The confidence of the estimated class possibility can be measured by the entropy

$$ H\left( {\varvec{b}_{i} } \right) = \varvec{ } - \mathop \sum \limits_{i = 1}^{C} \varvec{P}_{i,j} \log \varvec{P}_{i,j} \varvec{ } $$

(2)

The entropy value of Eq. (2) indicates the uncertainty of the class estimation. For instance, if the unlabeled data is definitely assigned to some class (e.g., $ \varvec{P}_{i,j} = 1 $ for some $ j $ when the sample is assigned to the $ i^{th} $ class, and $ \varvec{P}_{i,j} = 0 $ for j≠i), the entropy value will be zero.

3.2 Semi-supervised Dictionary Learning

When the class estimation is confident, the proposed SSDAL model changes to

$$ \begin{aligned} & \mathop {\hbox{min} }\limits_{{\hat{\varvec{D}},\varvec{P},\varvec{X}}} \sum\nolimits_{{\varvec{i} = 1}}^{C} {\left( {\left\| {\varvec{A}_{i} - \hat{\varvec{D}}_{i} \varvec{X}_{i}^{i} } \right\|_{F}^{2} + \gamma \left\| {\varvec{X}_{i}^{i} } \right\|_{1} + \lambda \left\| {\varvec{X}_{\varvec{i}}^{\varvec{i}} - \varvec{M}_{\varvec{i}} } \right\|_{\varvec{F}}^{2} } \right)} \\ & + \sum\nolimits_{j = 1}^{N - L} {\left( {\sum\nolimits_{i = 1}^{C} {\varvec{P}_{i,j} \left\| {\varvec{b}_{j} - \hat{\varvec{D}}_{i} \varvec{y}_{j}^{i} } \right\|_{F}^{2} + \gamma \left\| {\varvec{y}_{j}^{i} } \right\|_{1} } } \right)} \\ & - \beta \left( { - \sum\nolimits_{j = 1}^{N - L} {\sum\nolimits_{i = 1}^{C} {\varvec{P}_{i,j} \log \varvec{P}_{i,j} } } } \right) \\ \end{aligned} $$

(3)

$$ s.t.\varvec{H}\left( {\varvec{b}_{\varvec{j}} } \right) < T $$

where T is a threshold, which is usually set as 0.5. In the dictionary learning, we only use the unlabeled data whose entropy is smaller than the threshold, i.e., their class estimation is relatively confident.

3.3 Active Learning

Considering the combination of active learning, Let $ \hat{\varvec{D}} $ denote the output of $ \left[ {\varvec{D E}} \right] $ in Eq. (1).

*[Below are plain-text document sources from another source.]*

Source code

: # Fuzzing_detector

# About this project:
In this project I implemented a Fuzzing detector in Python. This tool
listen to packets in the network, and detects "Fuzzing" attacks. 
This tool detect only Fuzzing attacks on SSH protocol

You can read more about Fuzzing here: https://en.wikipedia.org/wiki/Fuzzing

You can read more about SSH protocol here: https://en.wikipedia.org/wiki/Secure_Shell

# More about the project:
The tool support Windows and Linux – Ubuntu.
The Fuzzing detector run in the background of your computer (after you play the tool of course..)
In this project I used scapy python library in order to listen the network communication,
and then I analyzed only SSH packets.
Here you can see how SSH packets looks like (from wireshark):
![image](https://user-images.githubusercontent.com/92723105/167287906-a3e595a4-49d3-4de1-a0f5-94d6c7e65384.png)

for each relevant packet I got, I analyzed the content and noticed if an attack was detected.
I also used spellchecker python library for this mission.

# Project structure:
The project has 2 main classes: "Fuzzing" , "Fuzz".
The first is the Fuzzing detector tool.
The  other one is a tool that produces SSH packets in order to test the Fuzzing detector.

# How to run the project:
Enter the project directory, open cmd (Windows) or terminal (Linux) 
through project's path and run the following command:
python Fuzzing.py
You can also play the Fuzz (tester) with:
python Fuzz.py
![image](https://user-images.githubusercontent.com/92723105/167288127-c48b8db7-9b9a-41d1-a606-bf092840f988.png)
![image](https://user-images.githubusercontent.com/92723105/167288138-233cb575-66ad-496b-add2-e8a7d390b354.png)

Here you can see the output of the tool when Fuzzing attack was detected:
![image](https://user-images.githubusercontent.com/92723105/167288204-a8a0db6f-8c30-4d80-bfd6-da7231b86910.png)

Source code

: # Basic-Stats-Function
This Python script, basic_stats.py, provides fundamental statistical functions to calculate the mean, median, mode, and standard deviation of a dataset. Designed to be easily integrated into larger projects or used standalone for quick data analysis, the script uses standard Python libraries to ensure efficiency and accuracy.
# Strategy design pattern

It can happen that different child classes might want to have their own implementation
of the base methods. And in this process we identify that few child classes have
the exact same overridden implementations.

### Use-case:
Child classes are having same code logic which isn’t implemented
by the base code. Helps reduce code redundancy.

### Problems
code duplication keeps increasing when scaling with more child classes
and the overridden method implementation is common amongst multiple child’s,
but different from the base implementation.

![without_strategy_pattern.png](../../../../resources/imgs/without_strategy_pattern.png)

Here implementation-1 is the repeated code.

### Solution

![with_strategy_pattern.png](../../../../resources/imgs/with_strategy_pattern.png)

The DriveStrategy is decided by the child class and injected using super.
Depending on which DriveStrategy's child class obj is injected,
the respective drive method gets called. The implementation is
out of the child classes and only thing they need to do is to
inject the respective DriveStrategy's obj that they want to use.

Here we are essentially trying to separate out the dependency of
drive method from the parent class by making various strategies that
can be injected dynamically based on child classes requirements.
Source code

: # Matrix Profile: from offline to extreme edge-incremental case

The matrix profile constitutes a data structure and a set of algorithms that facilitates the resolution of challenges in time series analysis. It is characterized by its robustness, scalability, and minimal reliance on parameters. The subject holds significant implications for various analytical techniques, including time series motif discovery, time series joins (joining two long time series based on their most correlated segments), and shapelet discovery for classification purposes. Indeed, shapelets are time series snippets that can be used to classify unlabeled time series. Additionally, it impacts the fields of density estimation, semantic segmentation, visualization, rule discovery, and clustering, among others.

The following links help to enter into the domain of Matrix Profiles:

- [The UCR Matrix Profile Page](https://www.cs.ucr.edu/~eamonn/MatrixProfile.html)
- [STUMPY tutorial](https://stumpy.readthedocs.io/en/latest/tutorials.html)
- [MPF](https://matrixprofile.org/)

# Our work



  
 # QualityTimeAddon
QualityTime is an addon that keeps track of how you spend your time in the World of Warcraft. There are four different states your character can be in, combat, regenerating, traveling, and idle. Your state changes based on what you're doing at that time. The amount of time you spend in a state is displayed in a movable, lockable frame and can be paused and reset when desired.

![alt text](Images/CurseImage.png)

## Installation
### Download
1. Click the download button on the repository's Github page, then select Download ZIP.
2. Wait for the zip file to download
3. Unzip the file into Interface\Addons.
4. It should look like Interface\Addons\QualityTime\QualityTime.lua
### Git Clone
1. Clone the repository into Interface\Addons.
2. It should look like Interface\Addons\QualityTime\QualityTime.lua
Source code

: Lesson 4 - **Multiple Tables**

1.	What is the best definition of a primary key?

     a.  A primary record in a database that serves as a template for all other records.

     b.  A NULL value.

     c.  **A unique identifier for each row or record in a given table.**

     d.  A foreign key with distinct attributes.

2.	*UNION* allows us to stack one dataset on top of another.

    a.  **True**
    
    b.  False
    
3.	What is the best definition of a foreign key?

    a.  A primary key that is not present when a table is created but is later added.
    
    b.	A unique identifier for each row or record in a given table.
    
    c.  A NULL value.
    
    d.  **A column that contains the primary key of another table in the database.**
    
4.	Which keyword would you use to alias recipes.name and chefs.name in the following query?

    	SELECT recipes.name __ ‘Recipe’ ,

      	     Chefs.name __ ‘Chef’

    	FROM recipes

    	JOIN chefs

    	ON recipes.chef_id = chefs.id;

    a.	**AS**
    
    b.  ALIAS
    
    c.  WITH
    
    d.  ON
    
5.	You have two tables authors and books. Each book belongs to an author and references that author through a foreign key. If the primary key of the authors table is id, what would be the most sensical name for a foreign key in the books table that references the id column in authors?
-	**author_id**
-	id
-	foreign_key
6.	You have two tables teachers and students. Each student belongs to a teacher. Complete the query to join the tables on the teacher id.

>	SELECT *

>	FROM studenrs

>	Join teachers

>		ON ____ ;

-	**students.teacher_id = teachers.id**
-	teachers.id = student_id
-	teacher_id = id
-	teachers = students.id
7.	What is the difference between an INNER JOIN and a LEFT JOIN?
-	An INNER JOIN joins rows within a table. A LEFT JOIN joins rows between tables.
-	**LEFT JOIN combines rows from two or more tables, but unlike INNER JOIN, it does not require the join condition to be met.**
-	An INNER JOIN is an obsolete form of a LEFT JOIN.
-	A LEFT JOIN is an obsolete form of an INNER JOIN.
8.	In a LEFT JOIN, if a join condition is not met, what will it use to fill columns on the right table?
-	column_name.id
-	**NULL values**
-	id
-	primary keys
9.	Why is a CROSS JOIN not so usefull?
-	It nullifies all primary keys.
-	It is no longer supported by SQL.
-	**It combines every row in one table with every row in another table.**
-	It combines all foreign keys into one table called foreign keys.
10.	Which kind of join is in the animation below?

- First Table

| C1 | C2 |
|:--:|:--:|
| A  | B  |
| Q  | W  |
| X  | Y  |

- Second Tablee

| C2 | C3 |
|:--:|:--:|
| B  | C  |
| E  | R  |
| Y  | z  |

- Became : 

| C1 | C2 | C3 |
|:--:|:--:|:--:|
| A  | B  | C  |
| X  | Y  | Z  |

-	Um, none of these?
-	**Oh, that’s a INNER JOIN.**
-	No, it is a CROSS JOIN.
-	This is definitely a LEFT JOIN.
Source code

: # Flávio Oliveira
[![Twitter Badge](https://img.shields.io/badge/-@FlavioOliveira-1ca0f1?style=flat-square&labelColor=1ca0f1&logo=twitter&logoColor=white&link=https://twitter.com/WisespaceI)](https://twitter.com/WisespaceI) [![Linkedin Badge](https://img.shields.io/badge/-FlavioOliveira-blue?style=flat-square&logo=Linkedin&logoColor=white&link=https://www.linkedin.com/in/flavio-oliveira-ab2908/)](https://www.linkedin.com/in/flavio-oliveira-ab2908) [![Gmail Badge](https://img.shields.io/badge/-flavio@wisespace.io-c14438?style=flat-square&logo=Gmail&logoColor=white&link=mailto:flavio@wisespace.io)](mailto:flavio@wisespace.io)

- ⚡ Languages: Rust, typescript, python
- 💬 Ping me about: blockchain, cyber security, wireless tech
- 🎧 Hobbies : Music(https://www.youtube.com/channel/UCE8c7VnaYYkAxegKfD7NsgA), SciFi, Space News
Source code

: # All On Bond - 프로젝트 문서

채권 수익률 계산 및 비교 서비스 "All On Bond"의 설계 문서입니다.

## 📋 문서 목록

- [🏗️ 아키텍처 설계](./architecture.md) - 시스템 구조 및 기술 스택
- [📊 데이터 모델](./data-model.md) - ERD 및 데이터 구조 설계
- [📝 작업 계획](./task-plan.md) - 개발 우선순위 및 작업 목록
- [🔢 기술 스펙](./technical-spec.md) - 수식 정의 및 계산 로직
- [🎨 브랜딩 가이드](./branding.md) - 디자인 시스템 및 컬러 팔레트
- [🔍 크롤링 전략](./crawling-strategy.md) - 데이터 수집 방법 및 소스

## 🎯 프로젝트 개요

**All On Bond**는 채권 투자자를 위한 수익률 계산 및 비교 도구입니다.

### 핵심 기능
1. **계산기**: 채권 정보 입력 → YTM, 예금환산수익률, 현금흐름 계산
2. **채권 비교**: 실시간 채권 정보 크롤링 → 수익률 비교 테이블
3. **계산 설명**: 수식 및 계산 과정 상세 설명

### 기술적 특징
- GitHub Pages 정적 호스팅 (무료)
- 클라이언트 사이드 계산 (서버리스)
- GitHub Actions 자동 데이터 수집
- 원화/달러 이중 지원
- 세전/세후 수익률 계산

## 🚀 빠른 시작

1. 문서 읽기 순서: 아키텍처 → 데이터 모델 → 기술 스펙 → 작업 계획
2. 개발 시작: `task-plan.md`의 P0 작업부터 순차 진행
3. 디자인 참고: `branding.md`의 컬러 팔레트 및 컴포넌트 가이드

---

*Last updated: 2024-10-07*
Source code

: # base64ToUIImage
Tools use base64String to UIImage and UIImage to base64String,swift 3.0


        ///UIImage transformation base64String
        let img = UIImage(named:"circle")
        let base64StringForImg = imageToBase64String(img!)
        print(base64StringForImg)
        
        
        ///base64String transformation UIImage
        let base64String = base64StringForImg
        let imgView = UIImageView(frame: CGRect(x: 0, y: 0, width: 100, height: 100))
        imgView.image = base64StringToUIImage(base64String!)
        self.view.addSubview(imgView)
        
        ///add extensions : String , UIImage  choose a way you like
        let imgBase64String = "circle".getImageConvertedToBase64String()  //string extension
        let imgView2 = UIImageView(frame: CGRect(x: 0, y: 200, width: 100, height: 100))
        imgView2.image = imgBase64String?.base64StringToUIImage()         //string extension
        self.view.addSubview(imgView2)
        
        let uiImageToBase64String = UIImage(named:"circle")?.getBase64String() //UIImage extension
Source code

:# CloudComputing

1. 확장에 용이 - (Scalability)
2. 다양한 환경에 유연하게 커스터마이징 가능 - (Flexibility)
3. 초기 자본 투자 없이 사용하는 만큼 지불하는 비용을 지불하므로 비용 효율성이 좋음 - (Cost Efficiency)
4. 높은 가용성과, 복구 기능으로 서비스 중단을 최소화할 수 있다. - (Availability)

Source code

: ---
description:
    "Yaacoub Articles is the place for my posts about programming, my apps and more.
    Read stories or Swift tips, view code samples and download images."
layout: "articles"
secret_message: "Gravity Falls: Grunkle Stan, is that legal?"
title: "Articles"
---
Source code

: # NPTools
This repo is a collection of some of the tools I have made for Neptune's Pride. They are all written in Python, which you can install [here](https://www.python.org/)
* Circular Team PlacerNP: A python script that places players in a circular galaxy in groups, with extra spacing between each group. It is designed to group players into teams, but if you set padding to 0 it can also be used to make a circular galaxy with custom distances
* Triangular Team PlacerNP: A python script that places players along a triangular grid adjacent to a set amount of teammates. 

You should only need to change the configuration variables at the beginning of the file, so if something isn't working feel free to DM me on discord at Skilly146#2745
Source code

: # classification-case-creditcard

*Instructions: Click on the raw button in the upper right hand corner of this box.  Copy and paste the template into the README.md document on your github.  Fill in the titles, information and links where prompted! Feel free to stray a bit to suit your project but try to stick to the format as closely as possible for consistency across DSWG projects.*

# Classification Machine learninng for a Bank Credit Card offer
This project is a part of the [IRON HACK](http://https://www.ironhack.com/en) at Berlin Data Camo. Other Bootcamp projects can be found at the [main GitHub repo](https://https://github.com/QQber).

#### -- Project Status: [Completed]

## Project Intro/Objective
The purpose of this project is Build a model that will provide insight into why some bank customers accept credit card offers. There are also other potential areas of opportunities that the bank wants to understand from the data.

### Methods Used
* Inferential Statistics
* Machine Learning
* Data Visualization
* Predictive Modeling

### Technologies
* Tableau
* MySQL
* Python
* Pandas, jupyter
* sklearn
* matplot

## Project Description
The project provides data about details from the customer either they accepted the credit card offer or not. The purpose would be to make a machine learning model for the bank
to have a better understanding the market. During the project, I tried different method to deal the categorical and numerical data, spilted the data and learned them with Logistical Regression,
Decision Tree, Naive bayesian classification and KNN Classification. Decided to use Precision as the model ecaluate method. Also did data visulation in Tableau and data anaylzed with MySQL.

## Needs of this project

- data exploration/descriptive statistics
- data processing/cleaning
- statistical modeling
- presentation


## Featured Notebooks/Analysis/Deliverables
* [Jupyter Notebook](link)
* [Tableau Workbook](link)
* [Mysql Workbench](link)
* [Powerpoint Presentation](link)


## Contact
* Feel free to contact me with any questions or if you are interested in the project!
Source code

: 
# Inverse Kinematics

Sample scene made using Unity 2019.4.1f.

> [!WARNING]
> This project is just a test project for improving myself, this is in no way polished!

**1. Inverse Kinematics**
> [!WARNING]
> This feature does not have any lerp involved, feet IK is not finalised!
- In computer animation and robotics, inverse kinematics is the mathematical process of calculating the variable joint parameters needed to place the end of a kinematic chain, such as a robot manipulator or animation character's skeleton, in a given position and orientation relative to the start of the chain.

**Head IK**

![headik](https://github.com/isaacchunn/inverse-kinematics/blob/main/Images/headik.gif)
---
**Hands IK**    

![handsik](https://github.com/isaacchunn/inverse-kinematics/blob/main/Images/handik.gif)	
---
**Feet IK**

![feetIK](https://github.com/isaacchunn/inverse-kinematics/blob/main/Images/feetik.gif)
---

Set $ \varvec{L} $ as the number of labeled samples for active learning. In model’s iteration, we can get the probabilistic outputs $ \varvec{P} $ for all the unlabeled samples and a class-specific dictionary $ \hat{\varvec{D}} = \left[ {\varvec{D E}} \right] $. If we want to boost the performance of our model by acquiring some labeled examples, the main issue is how to select the most valuable examples to query the user for labels. Considering that the SSDL model can naturally provide the probabilistic outputs, which is convenient to measure the uncertainty of all unlabeled samples, we adopt the uncertainty measurement to select the most uncertain samples.

For the unlabeled data, there are C candidate classes. Therefore, the semi-supervised dictionary learning provides C classifiers. When multiple learners exist, a widely applied strategy is to select the samples that have the maximum disagreement amongst them. Here the disagreement of multiple learners can also be regarded as an uncertainty measure, and this strategy is categorized into the uncertainty criterion as well. Inspired by [15], we use the uncertainty estimation method that considers the posterior probabilities of the best and the second best predictions, that is,

$$ {\text{Uncertainty}}\left( \varvec{x} \right) = \varvec{P}\left( {\varvec{c}_{1} |\varvec{x}} \right) - \varvec{P}\left( {\varvec{c}_{2} |\varvec{x}} \right)\varvec{ } $$

(4)

where $ \varvec{c}_{1} $ and $ \varvec{c}_{2} $ are the classes with the largest and second largest posterior class probabilities, respectively. If their margin is small, it means that the model is more confused on the sample and thus it is with high uncertainty. We use Eq. (3) as the final sample selection strategy in the active learning.

3.4 Classification Model

We utilize different coding models when dealing with the testing sample, e.g., collaborative representation of Eq. (5) for face recognition and the large scale image classification, while local representation of Eq. (6) is used in digit recognition [12].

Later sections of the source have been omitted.